> _Problem to work on_: When you repeat the listing below, keep every word exactly and leave out each picture.

====== Records shown ======

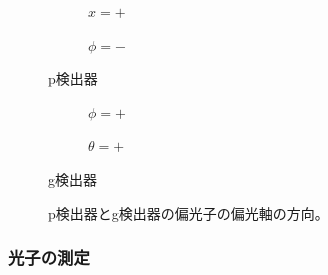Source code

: \documentclass[10pt,b5paper,papersize,dvipdfmx]{jsbook}
\begin{document}
\begin{figure}[htb] \centering \small
  \begin{minipage}[c]{0.3\linewidth}\centering
    \begin{subfigure}{\textwidth}\centering
      \caption{$x=+$} \label{subfig:a}
    \end{subfigure}
    \begin{subfigure}{\textwidth}\centering
      \caption{$\phi=-$} \label{subfig:b}
    \end{subfigure}
    p検出器
  \end{minipage}
  \begin{minipage}[c]{0.3\linewidth}\centering
    \begin{subfigure}{\textwidth}\centering
      \caption{$\phi=+$} \label{subfig:c}
    \end{subfigure}
    \begin{subfigure}{\textwidth}\centering
      \caption{$\theta=+$} \label{subfig:d}
    \end{subfigure}
    g検出器
  \end{minipage}
  \caption{p検出器とg検出器の偏光子の偏光軸の方向。}
  \label{fig:henkou-jiku}
\end{figure}
%
\subsubsection{光子の測定} %
\end{document}

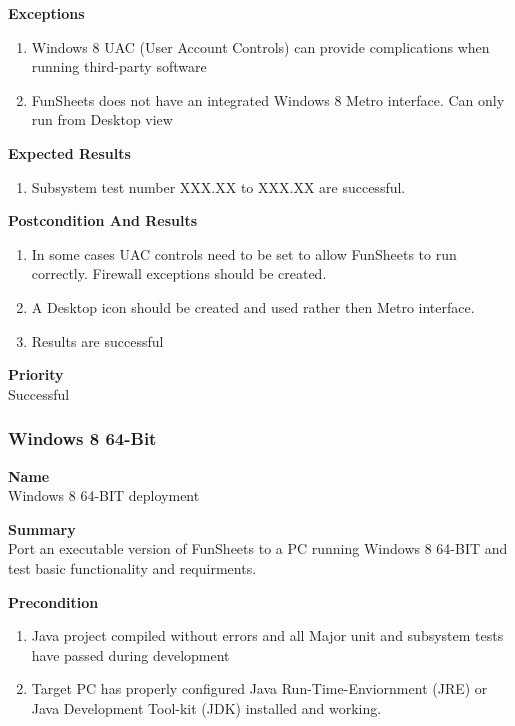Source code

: \documentclass[12pt]{article}
\begin{document}
{\bf Exceptions}\
\begin{enumerate}
\item Windows 8 UAC (User Account Controls) can provide complications when running third-party software
\item FunSheets does not have an integrated Windows 8 Metro interface. Can only run from Desktop view
\end{enumerate}

{\bf Expected Results}\
\begin{enumerate}
\item Subsystem test number XXX.XX to XXX.XX are successful.
\end{enumerate}

{\bf Postcondition And Results}\
\begin{enumerate}
\item In some cases UAC controls need to be set to allow FunSheets to run correctly. Firewall exceptions should be created.
\item A Desktop icon should be created and used rather then Metro interface.
\item Results are successful
\end{enumerate}

\noindent
{\bf Priority}\\
Successful
\noindent

\clearpage
\subsubsection{Windows 8 64-Bit} \label{uc:1}

\noindent
{\bf Name}\\
Windows 8 64-BIT deployment

\noindent
{\bf Summary}\\
Port an executable version of FunSheets to a PC running Windows 8 64-BIT and test basic functionality and requirments.

\noindent
{\bf Precondition}\\
\begin{enumerate}
\item Java project compiled without errors and all Major unit and subsystem tests have passed during development
\item Target PC has properly configured Java Run-Time-Enviornment (JRE) or Java Development Tool-kit (JDK) installed and working.
\end{enumerate}
\end{document}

======

> _Task result_:
Source code

: \documentclass[10pt,b5paper,papersize,dvipdfmx]{jsbook}
\begin{document}
\begin{figure}[htb] \centering \small
  \begin{minipage}[c]{0.3\linewidth}\centering
    \begin{subfigure}{\textwidth}\centering
      \caption{$x=+$} \label{subfig:a}
    \end{subfigure}
    \begin{subfigure}{\textwidth}\centering
      \caption{$\phi=-$} \label{subfig:b}
    \end{subfigure}
    p検出器
  \end{minipage}
  \begin{minipage}[c]{0.3\linewidth}\centering
    \begin{subfigure}{\textwidth}\centering
      \caption{$\phi=+$} \label{subfig:c}
    \end{subfigure}
    \begin{subfigure}{\textwidth}\centering
      \caption{$\theta=+$} \label{subfig:d}
    \end{subfigure}
    g検出器
  \end{minipage}
  \caption{p検出器とg検出器の偏光子の偏光軸の方向。}
  \label{fig:henkou-jiku}
\end{figure}
%
\subsubsection{光子の測定} %
\end{document}

Source code

: \documentclass[12pt]{article}
\begin{document}
{\bf Exceptions}\
\begin{enumerate}
\item Windows 8 UAC (User Account Controls) can provide complications when running third-party software
\item FunSheets does not have an integrated Windows 8 Metro interface. Can only run from Desktop view
\end{enumerate}

{\bf Expected Results}\
\begin{enumerate}
\item Subsystem test number XXX.XX to XXX.XX are successful.
\end{enumerate}

{\bf Postcondition And Results}\
\begin{enumerate}
\item In some cases UAC controls need to be set to allow FunSheets to run correctly. Firewall exceptions should be created.
\item A Desktop icon should be created and used rather then Metro interface.
\item Results are successful
\end{enumerate}

\noindent
{\bf Priority}\\
Successful
\noindent

\clearpage
\subsubsection{Windows 8 64-Bit} \label{uc:1}

\noindent
{\bf Name}\\
Windows 8 64-BIT deployment

\noindent
{\bf Summary}\\
Port an executable version of FunSheets to a PC running Windows 8 64-BIT and test basic functionality and requirments.

\noindent
{\bf Precondition}\\
\begin{enumerate}
\item Java project compiled without errors and all Major unit and subsystem tests have passed during development
\item Target PC has properly configured Java Run-Time-Enviornment (JRE) or Java Development Tool-kit (JDK) installed and working.
\end{enumerate}
\end{document}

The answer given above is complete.